◆ **Goal of the exercise**
Exactly as written, transcribe the data from its opening line through the line containing "A timer counts". Leave every picture out.

◆ **Items from a data source**
==========
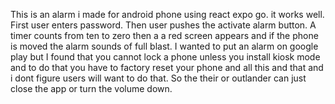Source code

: This is an alarm i made for android phone using react expo go. it works well. First user enters password. Then user pushes the activate alarm button.
A timer counts from ten to zero then a a red screen appears and if the phone is moved the alarm sounds of full blast. I wanted to put an alarm on google play but I found
that you cannot lock a phone unless you install kiosk mode and to do that you have to factory reset your phone and all this and that and i dont figure users will want to do that.
So the their or outlander can just close the app or turn the volume down.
==========
◆ **Solved problem**
Source code

: This is an alarm i made for android phone using react expo go. it works well. First user enters password. Then user pushes the activate alarm button.
A timer counts from ten to zero then a a red screen appears and if the phone is moved the alarm sounds of full blast. I wanted to put an alarm on google play but I found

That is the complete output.